Before we hit the streets and begin telling everyone we meet about the good things that God has done for us, I’d like to offer a word to the wise: Evangelism isn’t like telemarketing. This isn’t about adding notches to the handle of your revolver and you don’t make a commission based on how much merchandise you sell during the dinner hour. In fact, if you approach evangelism with this mentality, you’re probably going to make more enemies than friends. People aren’t stupid: they can tell the difference between when you’re sharing with them because you genuinely care about them and their eternal destiny and when you’re just trying to win another heavenly merit badge. Effective evangelism isn’t just about the message; It’s about the way that message is delivered. Our choice of words, the tone of our voice, and even our body language can convey ideas… and not always the right ones!
This really hit home for me when I was hired to sign people up for a loyalty club at a local store. I expected to receive some rejections, but after a while, I started to get irritated with being told no… even when I was told so politely. It didn’t take long for me to realize that my feelings had nothing to do with what my potential customers were saying, but with what they were doing. As they said, “No, thank you”, some of them would hold out their hand towards me, palm first. Mentally, I was reading this as, “Shut up! You bug me!”

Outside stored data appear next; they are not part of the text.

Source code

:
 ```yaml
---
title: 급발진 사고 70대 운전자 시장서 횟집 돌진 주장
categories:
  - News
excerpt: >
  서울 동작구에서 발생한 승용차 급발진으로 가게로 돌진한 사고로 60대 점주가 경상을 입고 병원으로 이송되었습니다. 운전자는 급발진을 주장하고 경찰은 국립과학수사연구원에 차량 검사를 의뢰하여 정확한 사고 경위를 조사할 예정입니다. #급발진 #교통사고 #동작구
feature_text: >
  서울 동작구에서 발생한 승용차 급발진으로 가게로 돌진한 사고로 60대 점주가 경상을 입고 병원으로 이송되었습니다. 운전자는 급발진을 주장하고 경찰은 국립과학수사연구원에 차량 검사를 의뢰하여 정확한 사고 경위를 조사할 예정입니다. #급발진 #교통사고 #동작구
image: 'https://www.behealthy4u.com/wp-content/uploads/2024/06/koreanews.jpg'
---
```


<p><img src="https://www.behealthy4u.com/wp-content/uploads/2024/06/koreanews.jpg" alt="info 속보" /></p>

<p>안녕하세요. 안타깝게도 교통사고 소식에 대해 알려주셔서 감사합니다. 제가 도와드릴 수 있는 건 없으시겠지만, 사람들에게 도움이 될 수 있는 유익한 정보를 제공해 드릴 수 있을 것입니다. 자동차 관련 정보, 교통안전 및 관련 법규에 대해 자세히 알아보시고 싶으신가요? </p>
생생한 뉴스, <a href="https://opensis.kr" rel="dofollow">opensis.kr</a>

We often send similar messages when we evangelize. Our words may be carefully chosen to reflect the admonition of 1 Peter 3:15 to, “Always be prepared to give an answer to everyone who asks you to give the reason for the hope that you have. But do this with gentleness and respect”, but our actions may be conveying just the opposite. And we may not even realize it!

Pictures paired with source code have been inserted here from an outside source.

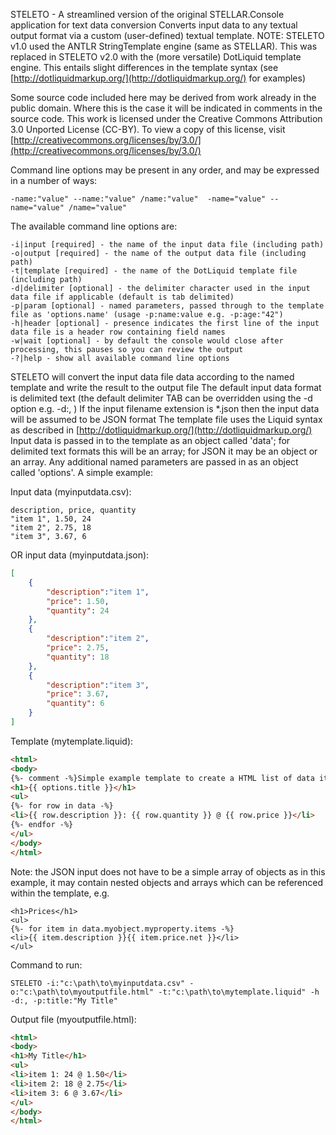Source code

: STELETO - A streamlined version of the original STELLAR.Console application for text data conversion
Converts input data to any textual output format via a custom (user-defined) textual template.
NOTE: STELETO v1.0 used the ANTLR StringTemplate engine (same as STELLAR). This was replaced
in STELETO v2.0 with the (more versatile) DotLiquid template engine. This entails slight differences 
in the template syntax (see [http://dotliquidmarkup.org/](http://dotliquidmarkup.org/) for examples) 

Some source code included here may be derived from work already in the public domain. Where this is the case it will be indicated in comments in the source code. This work is licensed under the Creative Commons Attribution 3.0 Unported License (CC-BY). To view a copy of this license, visit [http://creativecommons.org/licenses/by/3.0/](http://creativecommons.org/licenses/by/3.0/) 

Command line options may be present in any order, and may be expressed in a number of ways: 
```
-name:"value" --name:"value" /name:"value"  -name="value" --name="value" /name="value"
```

The available command line options are:
```
-i|input [required] - the name of the input data file (including path)
-o|output [required] - the name of the output data file (including path)
-t|template [required] - the name of the DotLiquid template file (including path)
-d|delimiter [optional] - the delimiter character used in the input data file if applicable (default is tab delimited)
-p|param [optional] - named parameters, passed through to the template file as 'options.name' (usage -p:name:value e.g. -p:age:"42")
-h|header [optional] - presence indicates the first line of the input data file is a header row containing field names
-w|wait [optional] - by default the console would close after processing, this pauses so you can review the output
-?|help - show all available command line options
```

STELETO will convert the input data file data according to the named template and write the result to the output file
The default input data format is delimited text (the default delimiter TAB can be overridden using the -d option e.g. -d:, )
If the input filename extension is *.json then the input data will be assumed to be JSON format
The template file uses the Liquid syntax as described in [http://dotliquidmarkup.org/](http://dotliquidmarkup.org/)
Input data is passed in to the template as an object called 'data'; for delimited text formats this will be an array;
for JSON it may be an object or an array. Any additional named parameters are passed in as an object called 'options'. 
A simple example:

Input data (myinputdata.csv):
```text
description, price, quantity
"item 1", 1.50, 24
"item 2", 2.75, 18
"item 3", 3.67, 6
```

OR input data (myinputdata.json):
```json
[
	{
		"description":"item 1", 
		"price": 1.50, 
		"quantity": 24
	},
	{
		"description":"item 2", 
		"price": 2.75, 
		"quantity": 18
	},
	{
		"description":"item 3", 
		"price": 3.67, 
		"quantity": 6
	}
]
```

Template (mytemplate.liquid):
```html
<html>
<body>
{%- comment -%}Simple example template to create a HTML list of data items{%- endcomment -%}
<h1>{{ options.title }}</h1>
<ul>
{%- for row in data -%}
<li>{{ row.description }}: {{ row.quantity }} @ {{ row.price }}</li>
{%- endfor -%}
</ul>
</body>
</html>
```

Note: the JSON input does not have to be a simple array of objects as in this example, 
it may contain nested objects and arrays which can be referenced within the template, e.g. 
```
<h1>Prices</h1>
<ul>
{%- for item in data.myobject.myproperty.items -%}
<li>{{ item.description }}{{ item.price.net }}</li>
</ul>
```

Command to run:
```
STELETO -i:"c:\path\to\myinputdata.csv" -o:"c:\path\to\myoutputfile.html" -t:"c:\path\to\mytemplate.liquid" -h -d:, -p:title:"My Title"
```
Output file (myoutputfile.html):
```html
<html>
<body>
<h1>My Title</h1>
<ul>
<li>item 1: 24 @ 1.50</li>
<li>item 2: 18 @ 2.75</li>
<li>item 3: 6 @ 3.67</li>
</ul>
</body>
</html>
```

This week, recruit a good friend to help you identify where your delivery could use some improvement. Role play a scenario with them and have them identify words, tones, and actions that make them feel uncomfortable, belittled, or as though you just aren’t interested in what they have to say. Then take the advice to heart. The more distractions we eliminate, the easier it will be to focus both our attention and the attention of others on the message that really matters!